In light of the likely significance of the Court's opinion in Riley v. California, I may seem obsessed with the trivial, but I can’t help but note the Court’s odd support for one of its statements about policing, and the pathetic state of information about policing it reveals. On page 6, the Court states that “warrantless searches incident to arrest occur with far greater frequency than searches conducted pursuant to a warrant.” Though the proposition seems intuitively obvious, data on searches and seizures isn’t easy to find, so I was curious about the Court’s support.
Chief Justice Roberts cited LaFave’s Search and Seizure treatise, which struck me as an odd source for an empirical claim, so I looked it up. LaFave does indeed say, “While the myth persists that warrantless searches are the exception, the fact is that searches incident to arrest occur with the greatest frequency.” But that sentence has appeared unchanged since the first edition of the treatise in 1978. And LaFave’s support for the proposition is itself pathetic. It comes in a footnote which reads: “See T. Taylor, Two Studies in Constitutional Interpretation 48 (1969). ‘Comparison of the total number of search warrants issued with the arrests made is equally illuminating. In 1966 the New York police obtained 3,897 warrants and made 171,288 arrests. It is reliably reported that in San Francisco in 1966 there were 29,084 serious crimes reported to the police, who during the same year obtained only 19 search warrants.’ Model Code of Pre-Arraignment Procedure 493–94 (1975).”
Because I’m crazy, I pulled Taylor and the Model Code too.
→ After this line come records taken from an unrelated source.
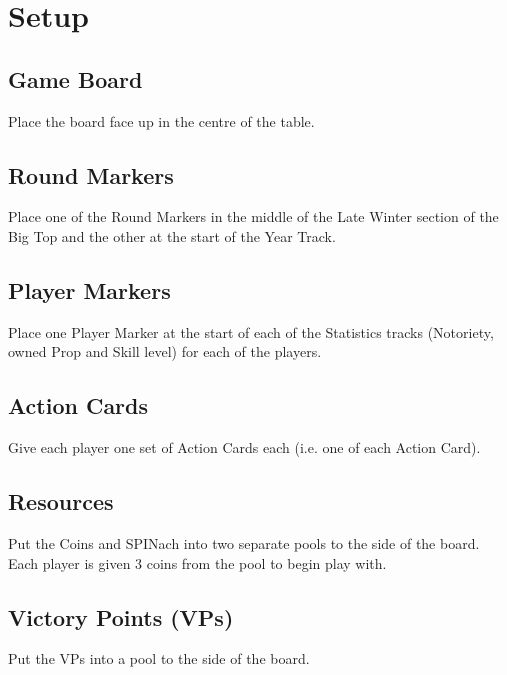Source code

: \chapter{Setup}
	\section{Game Board}
Place the board face up in the centre of the table.
	\section{Round Markers}
Place one of the Round Markers in the middle of the Late Winter section of the Big Top and the other at the start of the Year Track.
	\section{Player Markers}
Place one Player Marker at the start of each of the Statistics tracks (Notoriety, owned Prop and Skill level) for each of the players.
	\section{Action Cards}
Give each player one set of Action Cards each (i.e. one of each Action Card).
	\section{Resources}
Put the Coins and SPINach into two separate pools to the side of the board.
Each player is given 3 coins from the pool to begin play with.
	\section{Victory Points (VPs)}
Put the VPs into a pool to the side of the board.

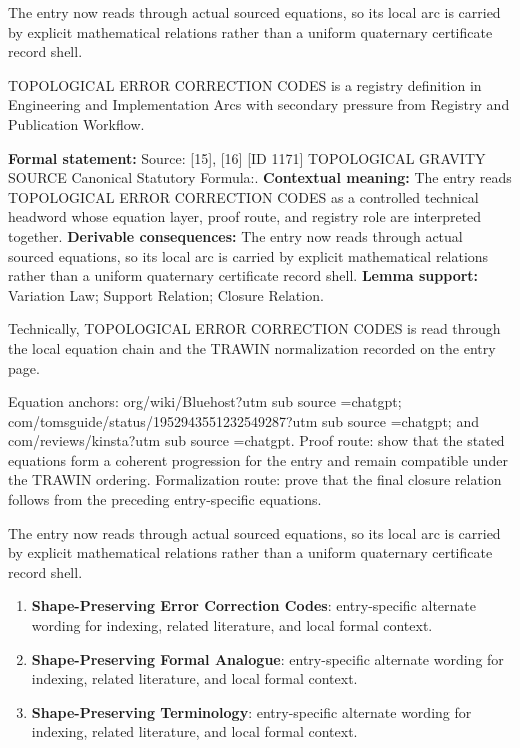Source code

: The entry now reads through actual sourced equations, so its local arc is carried by explicit mathematical relations rather than a uniform quaternary certificate record shell.
\clearpage


\begingroup\small
{}
TOPOLOGICAL ERROR CORRECTION CODES is a registry definition in Engineering and Implementation Arcs with secondary pressure from Registry and Publication Workflow.

\begingroup\footnotesize\setlength{\emergencystretch}{3em}\sloppy
\textbf{Formal statement:} Source: [15], [16] [ID 1171] TOPOLOGICAL GRAVITY SOURCE Canonical Statutory Formula:. \textbf{Contextual meaning:} The entry reads TOPOLOGICAL ERROR CORRECTION CODES as a controlled technical headword whose equation layer, proof route, and registry role are interpreted together. \textbf{Derivable consequences:} The entry now reads through actual sourced equations, so its local arc is carried by explicit mathematical relations rather than a uniform quaternary certificate record shell. \textbf{Lemma support:} Variation Law; Support Relation; Closure Relation.\par
\endgroup

Technically, TOPOLOGICAL ERROR CORRECTION CODES is read through the local equation chain and the TRAWIN normalization recorded on the entry page.

Equation anchors: org/wiki/Bluehost?utm sub source =chatgpt; com/tomsguide/status/1952943551232549287?utm sub source =chatgpt; and com/reviews/kinsta?utm sub source =chatgpt. Proof route: show that the stated equations form a coherent progression for the entry and remain compatible under the TRAWIN ordering. Formalization route: prove that the final closure relation follows from the preceding entry-specific equations.

The entry now reads through actual sourced equations, so its local arc is carried by explicit mathematical relations rather than a uniform quaternary certificate record shell.
\endgroup

\begin{enumerate}[leftmargin=1.6em,itemsep=6pt,topsep=4pt]
\item \textbf{Shape-Preserving Error Correction Codes}: entry-specific alternate wording for indexing, related literature, and local formal context.
\item \textbf{Shape-Preserving Formal Analogue}: entry-specific alternate wording for indexing, related literature, and local formal context.
\item \textbf{Shape-Preserving Terminology}: entry-specific alternate wording for indexing, related literature, and local formal context.
\end{enumerate}

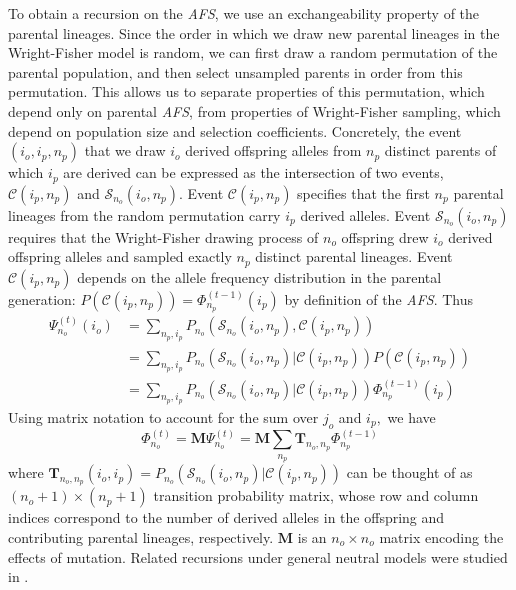 \documentclass[9pt,twocolumn,twoside,lineno]{gsajnl}
\newcommand{\afs}[2]{\Phi_{#1}^{(#2)}}
\newcommand{\afsPsi}[2]{\Psi_{#1}^{(#2)}}
\begin{document}
To obtain a recursion on the
\textit{AFS}, we use an exchangeability property of the parental lineages. Since the order in which we
draw new parental lineages in the Wright-Fisher model is random, we can first draw a random permutation 
of the parental population, and then select unsampled parents in order from this permutation. 
This allows us to separate properties of this permutation,
which depend only on parental \textit{AFS}, from properties of Wright-Fisher sampling, which depend
on population size and selection coefficients. Concretely, the event $(i_o,i_p,n_p)$ that we draw
$i_o$ derived offspring alleles from $n_p$ distinct parents of which $i_p$ are derived can be
expressed as the intersection of two events, $\mathcal{C}(i_p,n_p)$ and $\mathcal{S}_{n_o}(i_o,
n_p)$. Event $\mathcal{C}(i_p,n_p)$ specifies that the first $n_p$ parental lineages from the random
permutation carry $i_p$ derived alleles. Event $\mathcal{S}_{n_o}(i_o, n_p)$ requires that the
Wright-Fisher drawing process of $n_o$ offspring drew $i_o$ derived offspring alleles and sampled
exactly $n_p$ distinct parental lineages. Event $\mathcal{C}(i_p, n_p)$ depends on the allele
frequency distribution in the parental generation: $P(\mathcal{C}(i_p,n_p)) =\afs{n_p}{t-1} (i_p)$ by
definition of the \textit{AFS}. Thus
\begin{equation}
  \begin{split}
    \afsPsi{n_o}{t}(i_o)&= \sum_{n_p,i_p} P_{n_o}(\mathcal{S}_{n_o}(i_o, n_p), \mathcal{C}(i_p,n_p) )\\
    &=   \sum_{n_p,i_p} P_{n_o}(\mathcal{S}_{n_o}(i_o, n_p)| \mathcal{C}(i_p,n_p) ) P(\mathcal{C}(i_p,n_p))\\
    &=   \sum_{n_p,i_p} P_{n_o}(\mathcal{S}_{n_o}(i_o, n_p)| \mathcal{C}(i_p,n_p) )  \afs{n_p}{t-1}(i_p)%
  \end{split}
\end{equation}
Using matrix notation to account for the sum over $j_o$ and $i_p,$ we have
\begin{equation}
  \afs{n_o}{t} = \mathbf{M}  \afsPsi{n_o}{t} =  \mathbf{M}  \sum_{n_p}  \mathbf{T}_{n_o,n_p}     \afs{n_p}{t-1}
    \label{eq_recur}
  \end{equation}
where $\mathbf{T}_{n_o,n_p}(i_o,i_p) = P_{n_o}(\mathcal{S}_{n_o}(i_o, n_p)| \mathcal{C}(i_p,n_p) ) $ 
can be thought of as $(n_o+1) \times (n_p+1)$ transition
probability matrix, whose row and column indices correspond to the number of derived alleles in the
offspring and contributing parental lineages, respectively. $\mathbf{M}$ is an $n_o\times n_o$ matrix encoding the effects of mutation. Related recursions under general neutral 
models were studied in \cite{Lessard2010}.
\end{document}
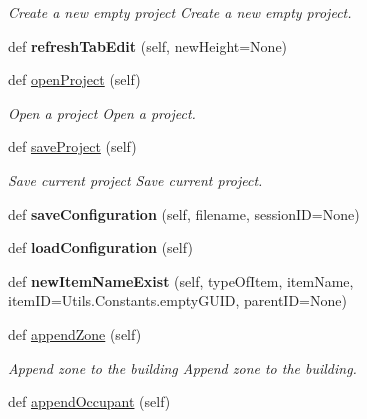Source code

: \begin{DoxyCompactItemize}
\begin{DoxyCompactList}\small\item\em Create a new empty project Create a new empty project. \end{DoxyCompactList}\item 
\mbox{\label{class_no_m_a_s_s___g_u_i_1_1_app_a5cb14c4329f786880ab70733cecf476c}} 
def {\bfseries refresh\+Tab\+Edit} (self, new\+Height=None)
\item 
def \hyperlink{class_no_m_a_s_s___g_u_i_1_1_app_a8027378f2d626f57d5832362b5712104}{open\+Project} (self)
\begin{DoxyCompactList}\small\item\em Open a project Open a project. \end{DoxyCompactList}\item 
def \hyperlink{class_no_m_a_s_s___g_u_i_1_1_app_a292a02cccaabec778b1dd648ac0aa146}{save\+Project} (self)
\begin{DoxyCompactList}\small\item\em Save current project Save current project. \end{DoxyCompactList}\item 
\mbox{\label{class_no_m_a_s_s___g_u_i_1_1_app_ae3054086b72ee2f16401c9a937097cee}} 
def {\bfseries save\+Configuration} (self, filename, session\+ID=None)
\item 
\mbox{\label{class_no_m_a_s_s___g_u_i_1_1_app_a04cdefa5522f7ae519cb2ad4706fd512}} 
def {\bfseries load\+Configuration} (self)
\item 
\mbox{\label{class_no_m_a_s_s___g_u_i_1_1_app_a7422ba70e9fcbc9b798938ed1efdff3e}} 
def {\bfseries new\+Item\+Name\+Exist} (self, type\+Of\+Item, item\+Name, item\+ID=Utils.\+Constants.\+empty\+G\+U\+ID, parent\+ID=None)
\item 
def \hyperlink{class_no_m_a_s_s___g_u_i_1_1_app_ac2d16e447b5b9993ed91579a3285deff}{append\+Zone} (self)
\begin{DoxyCompactList}\small\item\em Append zone to the building Append zone to the building. \end{DoxyCompactList}\item 
def \hyperlink{class_no_m_a_s_s___g_u_i_1_1_app_a673849f77e1dc7b5f6ada8645b651f97}{append\+Occupant} (self)

\end{DoxyCompactItemize}
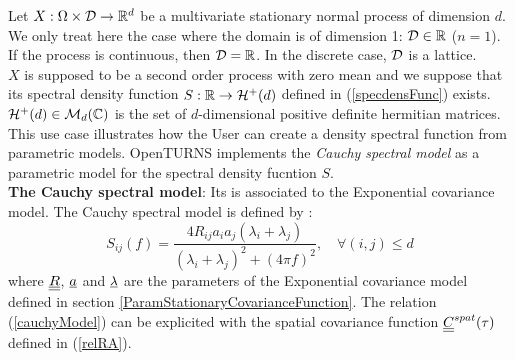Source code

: \renewcommand{\filename}{docUC_StocProc_DensitySpectralFunction_Param.tex}
\renewcommand{\filetitle}{UC :  Creation of a  parametric  spectral density function}

\HeaderIIILevel

\label{DensitySpectralFunctionParam}


Let $X: \Omega \times {\mathcal D} \rightarrow {\mathbb R}^d$  be a multivariate  stationary normal process of dimension $d$. We only treat here the case where the domain is of dimension 1: ${\mathcal D} \in {\mathbb R}$ ($n=1$). \\
If the process is continuous, then ${\mathcal D}={\mathbb R}$. In the discrete case, ${\mathcal D}$  is a lattice. \\

$X$ is supposed to be a second order process with zero mean and we suppose that its spectral density function $S : {\mathbb R} \rightarrow \mathcal{H}^+(d)$ defined in (\ref{specdensFunc}) exists. $\mathcal{H}^+(d) \in \mathcal{M}_d({\mathbb C})$ is the set of $d$-dimensional positive definite hermitian matrices.\\

This use case illustrates how the User can create a density spectral function from parametric models. OpenTURNS  implements the  \emph{Cauchy spectral model}  as a parametric model for the spectral density fucntion $S$. \\

{\bf The  Cauchy spectral model}: Its is associated to the Exponential covariance model.  The Cauchy spectral model is defined by :
\begin{equation}\label{cauchyModel}
  S_{ij}(f) = \displaystyle \frac{4R_{ij}a_ia_j(\lambda_i+ \lambda_j)}{(\lambda_i+ \lambda_j)^2 + (4\pi f)^2}, \quad \forall (i,j) \leq d
\end{equation}
where ${\underline{\underline{R}}}$, ${\underline{a}}$ and ${\underline{\lambda}}$ are the parameters of the Exponential covariance model defined in section \ref{ParamStationaryCovarianceFunction}. The relation (\ref{cauchyModel}) can be explicited with the spatial covariance function  ${\underline{\underline{C}}}^{spat}(\tau)$ defined in (\ref{relRA}).\\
Both sources suggest that they can’t really prove the original point. Taylor says, “[M]ost law enforcement agencies have been exceedingly lax with their record-keeping in this field. But there a few offices where the records are full enough to be meaningful, and from these it is abundantly apparent that searches of persons and premises incident to an arrest outnumber manifold searches covered by warrants.” He provides no further support for the claim.
The Model Code Commentary provides the numbers from 1966, but also makes it clear they are not to be taken too seriously. The New York data was apparently furnished directly to the Code’s Reporters from the NYPD, and the San Francisco numbers came from a New York Times’ reporter. (It was Fred Graham, the Supreme Court correspondent at the time and a lawyer.) According to a footnote to the Commentary, “Research efforts elsewhere foundered on the rocks of record-keeping failures. Law enforcement agencies do not commonly maintain statistical records pertaining to search warrants or searches and seizures generally.”
So the Supreme Court cited a source, unchanged since 1978, which cites two sources from the late 1960s, both of which suggest that there is very little evidence for the proposition because police record keeping is weak. I’m hardly one to criticize imperfect footnotes (since I’ve surely written many myself), but this one interests me. The Court is all too willing to make unsupported claims about policing, a problem I’ve noted before. See The Problem of Policing, 110 Mich. L. Rev. 761, 772-773 (2012). Moreover, for the Court, as well as scholars and policymakers there is a serious problem in finding credible information about what police do. See Why Do We (Still) Lack Data on Policing?, 96 Marq. L. Rev. 1119 (2013). The Riley/Wurie citation nicely illustrates both problems, and it won’t be the last to do so.